I do not accept the rationale offered by the statement. I think there are significant problems with it, _although, I would consent to the notion that there may be occasions when the safety of gathered Christians may well force them to gather when they can, rather when the commandment norms their practice without external interference._ I appreciate the fact that the writers/subscribers wish to affirm church-unity; but in my view unity or uniformity should always be based solely on the Word, and never on man-made tradition, or else it will assume the force of law.

Simply put, there is no "custom" of worshipping God on Sunday; there is a "command" to worship God on the day He has designated, which to the end of the world He has made the first day of the week, the "Lord's Day" (from its previous position at the end of the week). The composers of this document disagree, saying that the day of worship "is not specifically enjoined/required in the New Testament." I don't know exactly what they mean by that, but I believe there is more than sufficient data to be found from the NT, as well as from the fullness of the Scriptures, to affirm that regular, ordinary, weekly worship belongs to the first-day.

If there is anyplace in the world today, apart from some tiny and isolated cultures, that still uses something beside a 7-day week, I don't know of it, and neither does Wikipedia , Week - Wikipedia, the free encyclopedia . Traditional calendars that buck the trend are confined to religious markings, etc., which are then indexed to the official calendar. The whole world marches to the 7-day beat. 

My comments about worshipping on the first-day of the week should be understood as conforming to the normal, seven-day week--and institution that God created, and has only perverted in various cultures, and at various times. Supposing some Christian had to get by in a non-conforming culture possessed of an odd "week," I can only imagine what his expedient would be. I know this: God made a seven-day week, and set the pattern for humankind to live by.

I only agree that the day need not be "Sunday" if conventionally speaking, the whole word agrees that a different day should be the "first-of-the-week." As for Iran, I know that this page: Iranian calendars - Wikipedia, the free encyclopedia says, "In the Iranian calendar, every week begins on Saturday and ends on Friday." But this is simply conventional. Both the page I linked to above concerning the universal Islamic calendar, and this page on the Iranian calendar, both layout the Islamic "Days of the Week" thus:

1 - yekshambe (one of the week) corresponds to Sunday, etc.
2 - doshambe (two of the week)
3 - seshambe (three of the week)
4 - chæharshambe (four of the week)
5 - panjshambe (five of the week)
6 - jom'e / adineh (Meeting day, Arabic / Persian)
7 - shambe (week/sabbath) the word is literally 'sabbath' loan-word from the Arab/Semitic languages​

In other words, the Iranian calendar conventionally puts "sabbath" at the beginning, the first work day of five, then second comes "day one," third comes "day two," and down the line. So, even in the names of their days, they reflect a pre-existing order that puts Sunday as "day one" of the week.

I would say, that proves one thing--the Christians who worship on day "One of the week" in Iran are not only in conformity with their own native calendar, in defiance of national convention, but also in conformity with Scripture and the rest of the church.

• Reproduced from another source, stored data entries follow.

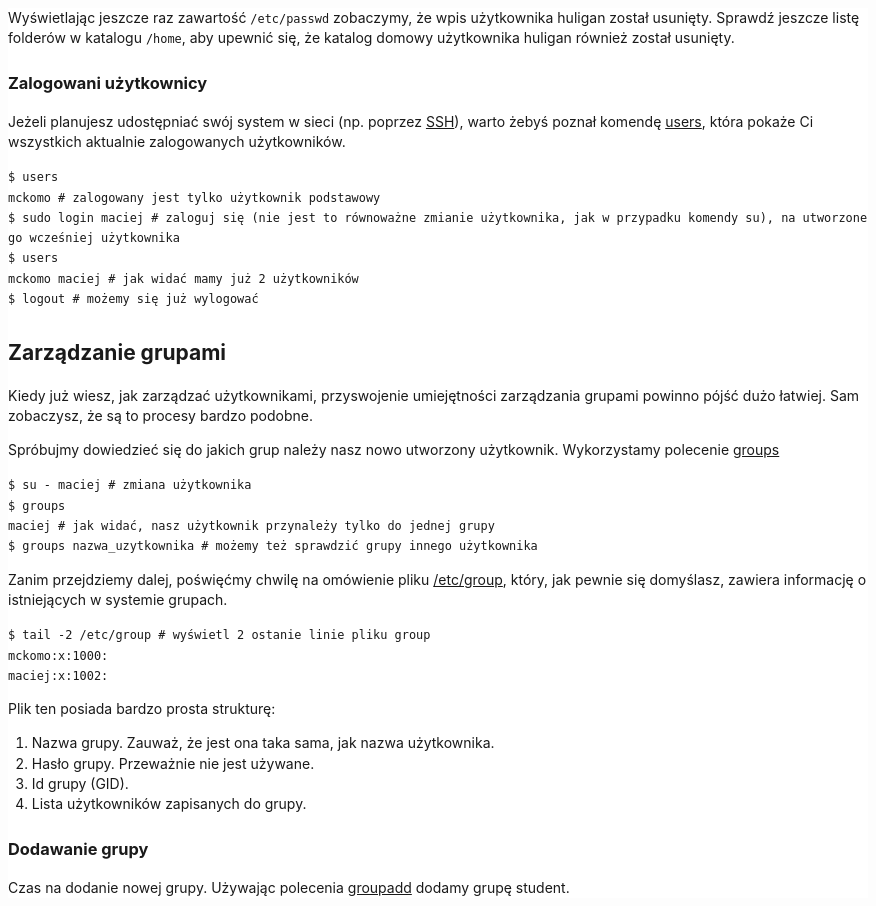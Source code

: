 Wyświetlając jeszcze raz zawartość `/etc/passwd` zobaczymy, że wpis użytkownika huligan został usunięty. Sprawdź jeszcze listę folderów w katalogu `/home`, aby upewnić się, że katalog domowy użytkownika huligan również został usunięty. 

### Zalogowani użytkownicy

Jeżeli planujesz udostępniać swój system w sieci (np. poprzez [SSH](http://pl.wikipedia.org/wiki/Secure_Shell)), warto żebyś poznał komendę [users](http://pl.wikipedia.org/wiki/Users), która pokaże Ci wszystkich aktualnie zalogowanych użytkowników.

```
$ users
mckomo # zalogowany jest tylko użytkownik podstawowy
$ sudo login maciej # zaloguj się (nie jest to równoważne zmianie użytkownika, jak w przypadku komendy su), na utworzonego wcześniej użytkownika
$ users
mckomo maciej # jak widać mamy już 2 użytkowników 
$ logout # możemy się już wylogować
```

<h2 id="groups">Zarządzanie grupami</h2>

Kiedy już wiesz, jak zarządzać użytkownikami, przyswojenie umiejętności zarządzania grupami powinno pójść dużo łatwiej. Sam zobaczysz, że są to procesy bardzo podobne.

Spróbujmy dowiedzieć się do jakich grup należy nasz nowo utworzony użytkownik. Wykorzystamy polecenie [groups]()

```
$ su - maciej # zmiana użytkownika
$ groups 
maciej # jak widać, nasz użytkownik przynależy tylko do jednej grupy
$ groups nazwa_uzytkownika # możemy też sprawdzić grupy innego użytkownika
```

Zanim przejdziemy dalej, poświęćmy chwilę na omówienie pliku [/etc/group](http://www.cyberciti.biz/faq/understanding-etcgroup-file/), który, jak pewnie się domyślasz, zawiera informację o istniejących w systemie grupach. 

```
$ tail -2 /etc/group # wyświetl 2 ostanie linie pliku group
mckomo:x:1000:
maciej:x:1002:
```

Plik ten posiada bardzo prosta strukturę:

1. Nazwa grupy. Zauważ, że jest ona taka sama, jak nazwa użytkownika.
2. Hasło grupy. Przeważnie nie jest używane.
3. Id grupy (GID).
4. Lista użytkowników zapisanych do grupy.

### Dodawanie grupy

Czas na dodanie nowej grupy. Używając polecenia [groupadd](http://manpages.ubuntu.com/manpages/precise/en/man8/groupadd.8.html) dodamy grupę student.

Hope that clarifies what I was trying to say.


----------



## John Bunyan (Dec 8, 2011)

Although it is true that almost no one uses non seven-day weeks today, that is not the case for the entire globe in the last 2000 years of christianity, and it may not be the case in the future. If a rule of practice cannot be extrapolated to all possible situations, then it is not that a good practice, after all. Being one of the first chinese converts, for example, I would never be able to rest always on the first day of the week.

In the article we see, for example, what 2 recent events like the French and Russian Revolutions can do to change (even if by a small period of time) the calendar.

The heart of the problem is: the days of the christian theological week are not necessarily the same as the days of the wordly week.

If tomorrow, for example, some country where to jump one day of their calendars (similar to what happened in Samoa), we would loose an entire day of our week. So suppose that the week has just begun, it is Sunday, and I have just kept my Sabbath correctly. Then I work until friday, then the government jumps Saturday and it is Sunday already. This is the first day of the week. I have worked only five days and it is already another week. Should I work one more day, and rest on Monday, or should I rest on sunday, after only 5 days of work?


----------



## JP Wallace (Dec 8, 2011)

Contra_Mundum said:


> Simply put, there is no "custom" of worshipping God on Sunday; there is a "command" to worship God on the day He has designated, which to the end of the world He has made the first day of the week, the "Lord's Day" (from its previous position at the end of the week). The composers of this document disagree, saying that the day of worship "is not specifically enjoined/required in the New Testament." I don't know exactly what they mean by that, but I believe there is more than sufficient data to be found from the NT, as well as from the fullness of the Scriptures, to affirm that regular, ordinary, weekly worship belongs to the first-day.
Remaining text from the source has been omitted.